··· DATA SUPPLIED
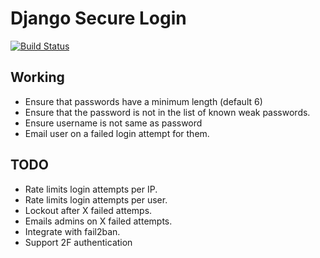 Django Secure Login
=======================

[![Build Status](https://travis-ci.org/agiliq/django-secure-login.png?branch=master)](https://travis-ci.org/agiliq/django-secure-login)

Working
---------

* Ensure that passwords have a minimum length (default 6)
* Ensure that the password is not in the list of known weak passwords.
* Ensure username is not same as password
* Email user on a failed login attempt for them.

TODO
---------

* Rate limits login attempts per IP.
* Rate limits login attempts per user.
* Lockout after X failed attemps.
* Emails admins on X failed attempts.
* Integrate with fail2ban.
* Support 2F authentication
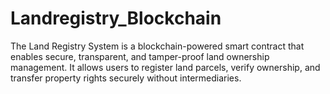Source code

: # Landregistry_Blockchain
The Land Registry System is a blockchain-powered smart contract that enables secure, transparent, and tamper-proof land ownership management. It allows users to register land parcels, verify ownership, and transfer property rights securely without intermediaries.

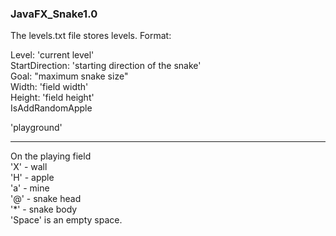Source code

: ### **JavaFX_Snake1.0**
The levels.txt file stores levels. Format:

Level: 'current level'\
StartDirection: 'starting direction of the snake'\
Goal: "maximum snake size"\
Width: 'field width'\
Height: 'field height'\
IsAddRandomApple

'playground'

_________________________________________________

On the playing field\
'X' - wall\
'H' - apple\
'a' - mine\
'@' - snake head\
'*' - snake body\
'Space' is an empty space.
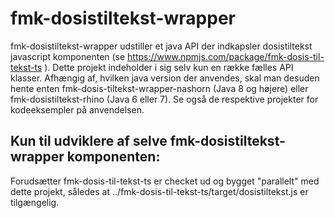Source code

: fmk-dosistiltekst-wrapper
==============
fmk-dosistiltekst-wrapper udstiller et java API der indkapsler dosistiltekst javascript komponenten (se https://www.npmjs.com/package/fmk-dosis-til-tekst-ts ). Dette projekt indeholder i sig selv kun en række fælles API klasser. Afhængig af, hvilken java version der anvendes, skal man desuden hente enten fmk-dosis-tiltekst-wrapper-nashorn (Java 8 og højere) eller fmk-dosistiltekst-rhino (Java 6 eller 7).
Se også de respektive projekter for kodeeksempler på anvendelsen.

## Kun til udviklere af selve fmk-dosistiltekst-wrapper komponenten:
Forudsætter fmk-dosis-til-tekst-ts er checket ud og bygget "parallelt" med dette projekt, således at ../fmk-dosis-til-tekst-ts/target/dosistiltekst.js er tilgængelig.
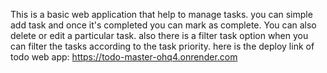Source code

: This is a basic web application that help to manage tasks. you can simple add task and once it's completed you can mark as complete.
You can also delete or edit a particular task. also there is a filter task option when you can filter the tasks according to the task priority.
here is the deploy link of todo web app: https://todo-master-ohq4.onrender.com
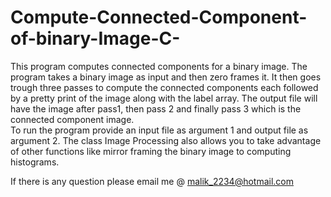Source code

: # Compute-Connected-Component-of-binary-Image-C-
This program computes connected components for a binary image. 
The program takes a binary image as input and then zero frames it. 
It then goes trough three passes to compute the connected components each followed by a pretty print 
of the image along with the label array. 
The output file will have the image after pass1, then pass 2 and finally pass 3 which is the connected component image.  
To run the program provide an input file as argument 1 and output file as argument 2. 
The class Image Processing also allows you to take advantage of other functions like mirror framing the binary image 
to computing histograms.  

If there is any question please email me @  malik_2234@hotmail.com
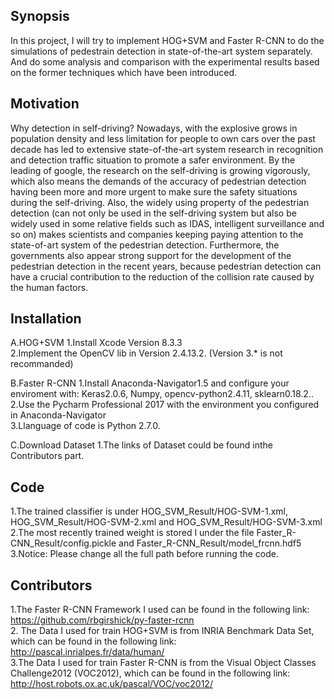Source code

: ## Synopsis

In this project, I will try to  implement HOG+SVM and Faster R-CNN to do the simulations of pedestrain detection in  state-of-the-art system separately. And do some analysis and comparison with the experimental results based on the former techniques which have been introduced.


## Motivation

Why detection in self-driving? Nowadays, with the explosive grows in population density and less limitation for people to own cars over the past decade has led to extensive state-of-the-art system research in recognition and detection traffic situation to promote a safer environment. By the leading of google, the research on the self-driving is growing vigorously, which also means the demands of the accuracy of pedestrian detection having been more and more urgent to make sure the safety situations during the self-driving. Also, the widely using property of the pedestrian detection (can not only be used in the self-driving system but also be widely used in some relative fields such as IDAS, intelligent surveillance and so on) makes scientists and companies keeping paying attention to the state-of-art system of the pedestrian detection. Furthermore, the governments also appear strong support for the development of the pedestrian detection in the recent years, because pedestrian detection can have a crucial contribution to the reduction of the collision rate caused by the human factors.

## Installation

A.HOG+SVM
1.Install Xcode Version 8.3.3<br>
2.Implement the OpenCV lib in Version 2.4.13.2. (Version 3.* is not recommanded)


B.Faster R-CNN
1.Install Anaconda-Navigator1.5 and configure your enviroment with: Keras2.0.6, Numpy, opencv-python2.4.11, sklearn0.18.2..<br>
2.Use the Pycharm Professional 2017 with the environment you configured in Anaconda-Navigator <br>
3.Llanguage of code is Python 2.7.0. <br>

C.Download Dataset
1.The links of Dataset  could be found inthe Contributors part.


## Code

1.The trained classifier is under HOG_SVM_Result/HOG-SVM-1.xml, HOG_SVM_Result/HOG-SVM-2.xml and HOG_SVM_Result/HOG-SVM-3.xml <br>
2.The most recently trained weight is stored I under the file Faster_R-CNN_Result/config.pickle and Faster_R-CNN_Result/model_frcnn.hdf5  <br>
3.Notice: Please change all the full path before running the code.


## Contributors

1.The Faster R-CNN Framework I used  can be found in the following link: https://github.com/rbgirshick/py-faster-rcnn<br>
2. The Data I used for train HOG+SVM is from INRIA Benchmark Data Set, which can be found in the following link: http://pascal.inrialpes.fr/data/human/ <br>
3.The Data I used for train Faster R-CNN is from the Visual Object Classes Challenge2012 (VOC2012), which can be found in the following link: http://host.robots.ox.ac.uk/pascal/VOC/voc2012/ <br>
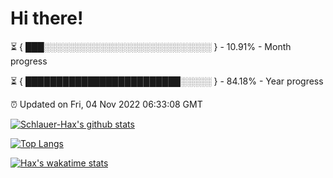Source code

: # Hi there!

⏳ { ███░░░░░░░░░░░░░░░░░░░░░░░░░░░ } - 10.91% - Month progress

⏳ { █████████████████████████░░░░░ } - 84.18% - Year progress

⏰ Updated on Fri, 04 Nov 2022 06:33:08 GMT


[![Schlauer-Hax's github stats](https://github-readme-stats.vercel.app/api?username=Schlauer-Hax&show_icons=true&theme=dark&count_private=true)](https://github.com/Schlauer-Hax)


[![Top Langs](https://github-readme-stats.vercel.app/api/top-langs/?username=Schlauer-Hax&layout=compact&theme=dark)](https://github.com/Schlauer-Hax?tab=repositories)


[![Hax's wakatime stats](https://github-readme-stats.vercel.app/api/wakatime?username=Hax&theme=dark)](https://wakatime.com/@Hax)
······
**DIRECTIONS:**
The range runs from the line with "This program computes" up to and including the line with "of the image along with the label array." in the listing above; please write out exactly those lines and nothing more.

**WRITTEN REPLY:**
This program computes connected components for a binary image. 
The program takes a binary image as input and then zero frames it. 
It then goes trough three passes to compute the connected components each followed by a pretty print 
of the image along with the label array. 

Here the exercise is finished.